Not really. All tensors are not created equal, and their invariance properties depend on the way they are defined and their domain of application as proper tensors, thus you may have cartesian tensors, pseudo-euclidean tensors, when they exceed their domain of application they become pseudotensors, meaning that they no longer follow tensor transformation laws strictly. The tensorial formulation of EM is in terms of differential forms. This type of tensors only require a smooth manifold and an affine connection, when the connection is flat as is the case in the relativistic formulation of EM in flat spacetime, such manifolds are equivalent to affine spaces with flat geometry, of wich Minkowski space is an example.

This kind of tensors, a generalization of Euclidean or affine tensors that substitutes the invariance under coordinate transformations from orthogonal transformations to the also linear Lorentz transformations are not tensors anymore when going out of the domain where they are defined in, be it smooth manifolds with affine connection or the added condition of a flat connection as in electromagnetism in flat spacetime. They are restricted in their tensor condition to certain coordinate systems, like cartesian or skewed coordinates, not arbitrary ones.
This doesn't mean curvilinear coordinates cannot be used in an affine space like Minkowski, just that in the presence of curvilinear coordinates nonlinear terms will appear in the form of christoffel components not transforming as a tensor even if the geometry is flat.
Conversely there is no direct consequence from the restriction of the tensorial form to smooth manifolds with connection when going to EM in curved spacetime since the general coordinate transformations in curved spacetime refer to those up to diffeomorphisms of smootn manifolds.

Noninertial frames like for instance rotating frames involve the kind of nonlinear coordinate transformations that are not included in that set of coordinate transformations, much to the dismay of Einstein himself who thought for many years that he had managed to include absolute acceleration in his general theory of relativity

6. Sep 26, 2015

### martinbn

@loislane, that doesn't make much sense.

7. Sep 26, 2015

### Orodruin

Staff Emeritus
It does make sense, but perhaps not at the level the OP is looking for ...

8. Sep 26, 2015

### loislane

As written your argument isn't very helpful(as in specifying what parts make some sense and wich not much sense to you), is it?
What specifically did you not understand?

9. Sep 26, 2015

### vanhees71

I also don't understand why this shouldn't make sense. Perhaps it's a discrepancy in language?

10. Sep 26, 2015

### bcrowell

Staff Emeritus
Loislane's #5 reads to me as a farrago of correct statements, incorrect statements, irrelevancies, historically based misconceptions, and imprecise use of language. If we want to go into this, a thread at the "I" level is probably not the place for it.

11. Sep 26, 2015

### vanhees71

These levels get on my nerves ;-). Why is this not appropriate for an "I" level thread? It's a quite basic question, how you understand "tensors". For physicists a tensor has components which transform under a certain class of transformations from one reference frame to another. There are thus tensors with respect to rotations, other tensors with respect to Lorentz transformations and so on.

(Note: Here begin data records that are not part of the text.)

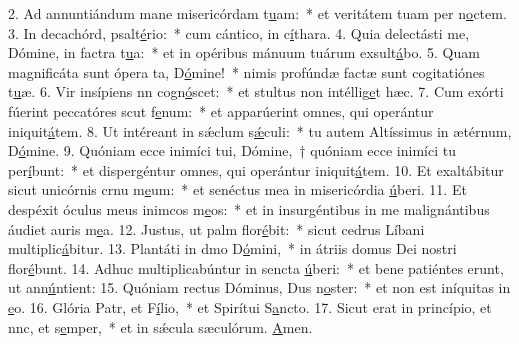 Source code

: 2. Ad annuntiándum mane misericórdam t\uline{u}am:~* et veritátem tuam per n\uline{o}ctem.
3. In decachórd, psalt\uline{é}rio:~* cum cántico, in c\uline{í}thara.
4. Quia delectásti me, Dómine, in factra t\uline{u}a:~* et in opéribus mánuum tuárum exsult\uline{á}bo.
5. Quam magnificáta sunt ópera ta, D\uline{ó}mine!~* nimis profúndæ factæ sunt cogitatiónes t\uline{u}æ.
6. Vir insípiens nn cogn\uline{ó}scet:~* et stultus non intéllig\uline{e}t hæc.
7. Cum exórti fúerint peccatóres scut f\uline{e}num:~* et apparúerint omnes, qui operántur iniquit\uline{á}tem.
8. Ut intéreant in sǽclum s\uline{ǽ}culi:~* tu autem Altíssimus in ætérnum, D\uline{ó}mine.
9. Quóniam ecce inimíci tui, Dómine,~† quóniam ecce inimíci tu per\uline{í}bunt:~* et dispergéntur omnes, qui operántur iniquit\uline{á}tem.
10. Et exaltábitur sicut unicórnis crnu m\uline{e}um:~* et senéctus mea in misericórdia \uline{ú}beri.
11. Et despéxit óculus meus inimcos m\uline{e}os:~* et in insurgéntibus in me malignántibus áudiet auris m\uline{e}a.
12. Justus, ut palm flor\uline{é}bit:~* sicut cedrus Líbani multiplic\uline{á}bitur.
13. Plantáti in dmo D\uline{ó}mini,~* in átriis domus Dei nostri flor\uline{é}bunt.
14. Adhuc multiplicabúntur in sencta \uline{ú}beri:~* et bene patiéntes erunt, ut ann\uline{ú}ntient:
15. Quóniam rectus Dóminus, Dus n\uline{o}ster:~* et non est iníquitas in \uline{e}o.
16. Glória Patr, et F\uline{í}lio,~* et Spirítui S\uline{a}ncto.
17. Sicut erat in princípio, et nnc, et s\uline{e}mper,~* et in sǽcula sæculórum. \uline{A}men.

Also for physicists reference frames are very important. There may be advantages for some calculations to use the mathematicians' notion of a frame-independnet formulation of the theory, but when it comes to observations in the real world you always introduce a reference frame since you use real-world measurement apparati, which define a frame.

12. Sep 26, 2015

### bcrowell

Staff Emeritus
"I" is defined as undergrad level. Tensors, diffeomorphisms, etc., are not typically discussed in undergraduate courses. The OP has already received correct and incorrect answers at the level s/he indicated s/he would be able to understand. I'll start a separate thread.

13. Sep 26, 2015

### bcrowell

Staff Emeritus
14. Sep 26, 2015

### stevendaryl

Staff Emeritus
In the modern way of thinking about it, the "laws of physics" can be expressed in a way that doesn't depend on any particular rest frame or coordinate system. However, I think that what Einstein meant was this: (Considering only a single spatial dimension, for simplicity) If you graph the position $x$ of a particle as a function of time $t$, then in an inertial frame, the graph of a "free" particle makes a straight line. The graph of a light signal also makes a straight line, and furthermore, the speed (the slope of the line) has the value $c=300,000,000\ m/s$ (or whatever the precise number is). In a noninertial coordinate system, this will no longer be true; the "speed" of a particle need not be constant (if by "speed" you just mean the slope of the graph of $x$ versus $t$). So the behavior looks different in a noninertial frame.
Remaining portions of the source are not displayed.